Touché. Cómo las suelta la psicóloga.

—¿Y si en vez de conocerme digo que voy a buscarme? ¿Así mejor? ¿Suena menos sobado? —me detengo un instante; ella espera que continúe—. Y en el fondo, ¿a ti qué más te da?

—De algún modo habrá que perder el tiempo hasta que llegue el tren —hace una pausa larga; aprovecha para acariciarse el pelo y apartarse un mechón—. En fin, eres muy inocente. Hablas de buscar y de conocer como si se pudiera encontrar o saber.

Hace otra pausa, como para dejarme reflexionar.

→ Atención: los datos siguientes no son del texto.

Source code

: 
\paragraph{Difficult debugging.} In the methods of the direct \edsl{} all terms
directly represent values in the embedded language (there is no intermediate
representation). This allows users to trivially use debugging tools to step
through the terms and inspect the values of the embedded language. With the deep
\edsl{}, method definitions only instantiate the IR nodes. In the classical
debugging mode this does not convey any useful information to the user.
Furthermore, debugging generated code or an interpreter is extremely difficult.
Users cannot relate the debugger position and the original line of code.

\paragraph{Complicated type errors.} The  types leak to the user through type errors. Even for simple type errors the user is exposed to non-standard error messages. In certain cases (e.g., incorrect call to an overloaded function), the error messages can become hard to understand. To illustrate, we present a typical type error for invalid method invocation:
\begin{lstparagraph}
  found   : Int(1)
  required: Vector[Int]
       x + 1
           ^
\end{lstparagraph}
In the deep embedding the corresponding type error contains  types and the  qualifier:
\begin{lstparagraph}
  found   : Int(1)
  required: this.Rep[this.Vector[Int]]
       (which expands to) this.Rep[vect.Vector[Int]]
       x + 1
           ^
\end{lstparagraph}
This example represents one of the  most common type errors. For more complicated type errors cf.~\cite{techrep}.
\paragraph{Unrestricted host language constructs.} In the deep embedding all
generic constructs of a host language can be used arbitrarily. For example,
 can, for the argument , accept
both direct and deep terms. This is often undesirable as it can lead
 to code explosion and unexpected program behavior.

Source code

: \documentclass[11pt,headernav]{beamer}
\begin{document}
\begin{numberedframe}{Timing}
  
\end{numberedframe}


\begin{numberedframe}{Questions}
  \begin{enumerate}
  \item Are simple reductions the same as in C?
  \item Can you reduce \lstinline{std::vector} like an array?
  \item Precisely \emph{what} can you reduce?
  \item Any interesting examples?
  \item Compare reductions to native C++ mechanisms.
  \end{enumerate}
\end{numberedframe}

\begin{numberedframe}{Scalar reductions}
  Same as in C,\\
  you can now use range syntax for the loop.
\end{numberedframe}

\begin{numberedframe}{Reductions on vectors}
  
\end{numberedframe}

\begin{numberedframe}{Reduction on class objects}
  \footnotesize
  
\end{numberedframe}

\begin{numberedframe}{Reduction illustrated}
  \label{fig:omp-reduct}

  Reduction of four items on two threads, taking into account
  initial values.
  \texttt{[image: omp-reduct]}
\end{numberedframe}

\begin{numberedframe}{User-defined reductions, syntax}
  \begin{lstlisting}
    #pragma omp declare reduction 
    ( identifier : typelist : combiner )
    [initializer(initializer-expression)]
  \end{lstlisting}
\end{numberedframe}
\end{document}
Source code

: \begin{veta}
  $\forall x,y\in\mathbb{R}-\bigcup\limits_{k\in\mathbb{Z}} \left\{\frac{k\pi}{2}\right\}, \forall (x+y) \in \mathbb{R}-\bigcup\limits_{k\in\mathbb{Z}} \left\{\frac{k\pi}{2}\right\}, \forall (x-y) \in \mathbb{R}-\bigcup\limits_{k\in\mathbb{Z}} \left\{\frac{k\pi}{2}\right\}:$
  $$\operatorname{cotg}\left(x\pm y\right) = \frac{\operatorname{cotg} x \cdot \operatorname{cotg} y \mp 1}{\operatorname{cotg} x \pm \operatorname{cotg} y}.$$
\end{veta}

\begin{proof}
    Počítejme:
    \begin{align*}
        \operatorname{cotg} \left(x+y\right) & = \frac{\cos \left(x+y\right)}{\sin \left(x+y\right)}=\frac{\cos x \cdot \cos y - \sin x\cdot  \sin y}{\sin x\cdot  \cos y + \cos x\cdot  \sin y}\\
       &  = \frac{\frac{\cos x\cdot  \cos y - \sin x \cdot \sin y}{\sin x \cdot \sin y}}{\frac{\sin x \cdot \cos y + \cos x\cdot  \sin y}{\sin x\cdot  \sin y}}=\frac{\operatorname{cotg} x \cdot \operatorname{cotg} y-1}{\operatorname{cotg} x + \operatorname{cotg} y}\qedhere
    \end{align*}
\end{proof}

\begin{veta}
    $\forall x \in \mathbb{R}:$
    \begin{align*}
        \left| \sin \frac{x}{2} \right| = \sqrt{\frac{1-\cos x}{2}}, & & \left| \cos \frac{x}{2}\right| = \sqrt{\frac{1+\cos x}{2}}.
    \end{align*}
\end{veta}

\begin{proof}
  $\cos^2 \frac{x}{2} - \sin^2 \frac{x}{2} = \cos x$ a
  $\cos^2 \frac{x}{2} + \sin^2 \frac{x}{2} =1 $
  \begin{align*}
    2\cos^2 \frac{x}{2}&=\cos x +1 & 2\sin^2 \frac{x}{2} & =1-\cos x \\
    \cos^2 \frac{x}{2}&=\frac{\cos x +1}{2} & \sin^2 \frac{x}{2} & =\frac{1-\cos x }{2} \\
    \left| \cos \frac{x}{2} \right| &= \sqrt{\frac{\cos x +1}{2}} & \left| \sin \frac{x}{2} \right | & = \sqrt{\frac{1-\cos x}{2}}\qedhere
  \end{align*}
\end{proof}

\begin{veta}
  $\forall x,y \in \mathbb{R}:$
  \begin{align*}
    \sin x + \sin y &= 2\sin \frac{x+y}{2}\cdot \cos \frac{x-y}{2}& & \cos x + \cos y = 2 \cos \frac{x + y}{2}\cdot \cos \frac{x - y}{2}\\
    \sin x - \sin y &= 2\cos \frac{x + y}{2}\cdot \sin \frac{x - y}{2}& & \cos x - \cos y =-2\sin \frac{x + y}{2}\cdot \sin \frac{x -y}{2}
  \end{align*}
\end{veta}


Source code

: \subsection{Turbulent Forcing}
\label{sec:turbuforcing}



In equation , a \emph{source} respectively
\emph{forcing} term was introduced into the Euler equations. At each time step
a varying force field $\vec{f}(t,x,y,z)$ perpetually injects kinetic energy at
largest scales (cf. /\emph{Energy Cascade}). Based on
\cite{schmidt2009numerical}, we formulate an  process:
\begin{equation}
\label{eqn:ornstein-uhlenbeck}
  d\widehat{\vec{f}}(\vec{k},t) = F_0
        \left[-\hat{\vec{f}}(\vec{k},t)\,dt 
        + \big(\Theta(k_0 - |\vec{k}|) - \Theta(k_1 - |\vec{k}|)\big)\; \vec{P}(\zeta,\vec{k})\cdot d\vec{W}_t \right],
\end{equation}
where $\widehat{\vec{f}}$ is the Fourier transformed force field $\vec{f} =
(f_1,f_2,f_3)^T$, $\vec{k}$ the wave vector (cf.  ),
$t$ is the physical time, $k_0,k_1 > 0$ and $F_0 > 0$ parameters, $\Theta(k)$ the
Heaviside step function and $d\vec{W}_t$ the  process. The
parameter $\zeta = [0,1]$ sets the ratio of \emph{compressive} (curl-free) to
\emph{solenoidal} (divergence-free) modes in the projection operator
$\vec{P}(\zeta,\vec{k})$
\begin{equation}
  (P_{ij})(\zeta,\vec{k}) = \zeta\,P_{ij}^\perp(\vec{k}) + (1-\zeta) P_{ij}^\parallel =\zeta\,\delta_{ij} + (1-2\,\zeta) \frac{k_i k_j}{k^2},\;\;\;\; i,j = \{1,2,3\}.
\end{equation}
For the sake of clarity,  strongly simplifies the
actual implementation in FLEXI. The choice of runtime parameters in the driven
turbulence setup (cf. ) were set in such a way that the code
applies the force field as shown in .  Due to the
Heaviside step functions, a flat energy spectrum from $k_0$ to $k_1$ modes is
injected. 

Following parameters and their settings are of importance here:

—Uno busca y busca y nunca encuentra nada, o como mucho tiene la falsa sensación de haber encontrado, ¿me sigues? En la mayoría de los casos, uno se harta de buscar y se planta, o sigue adelante hasta que sus fuerzas dicen basta. En definitiva, la vida se parece bastante al juego de las sillas musicales: el sitio que nos toca ocupar al final es fruto del azar. Cuando por fin nos sentamos, o no nos queda más remedio que consideramos sentados, solo entonces se conforma uno con lo que tiene y solo entonces está uno en condiciones de construirse, ¡ya era hora!, un caparazón. Ese caparazón es su discurso. Escucha a la gente mayor: todos tienen su discurso, su opinión cerrada sobre todo, lo que ellos consideran que es la realidad o la verdad absoluta.

—¿La concepción de la vida?

—Eso es. En el fondo, congelamos todos los conocimientos y experiencia adquiridos, nos plantamos y no aceptamos otra verdad. Estamos saturados de verdades, así que blindamos nuestro sistema por miedo y por pereza a partes iguales.

Esta E, qué nihilista nos ha salido.

Un silbido anuncia la llegada del tren.

—Has de saber —continúa adoctrinando E— que los sueños no se alcanzan ni se cumplen; nuestros sueños envejecen: se arrugan y se deshinchan hasta convertirse en otra cosa, más soportable y transportable. Y si el que busca no se cansa, si el muy iluso sigue adelante, acaba siendo un ser anacrónico y sin lugar en el mundo, una caricatura de un niño en el cuerpo de un viejo. Su vida se convierte en su propio error de cálculo.

—Vale, para el carro —le digo—. Sermones sobran; consejos, en cambio... Es decir, todos sabemos encontrarle defectos a la vida, yo el primero. Pero ¿qué propones tú? Es muy fácil desmontar castillos, sistemas o discursos, está tirado; pero erigirlos... ¿Tienes alguna solución?

El tren llega.

—Claro que tengo una propuesta —dice E—. Tengo la respuesta. A tus preguntas y a las de todos.

El ruido del tren la distrae. Unos cuantos viajeros bajan, otros suben. E se acerca a una chica y la abraza. No lo entiendo. La pareja del móvil se despide estrechándose la mano; ella sube y él se va antes de que el tren se ponga en marcha. Esto no me extraña tanto.

—¿Subes o qué? —le pregunto a E, desde el vagón. E sigue abrazando a la chica en el andén.

—Te presento a mi hermana —me dice E—. Venía desde Figueres. ¡Ya continuaremos otro día con la conversación!

Lástima. Se iba poniendo interesante.

Las puertas se cierran y el tren sale hacia Barcelona.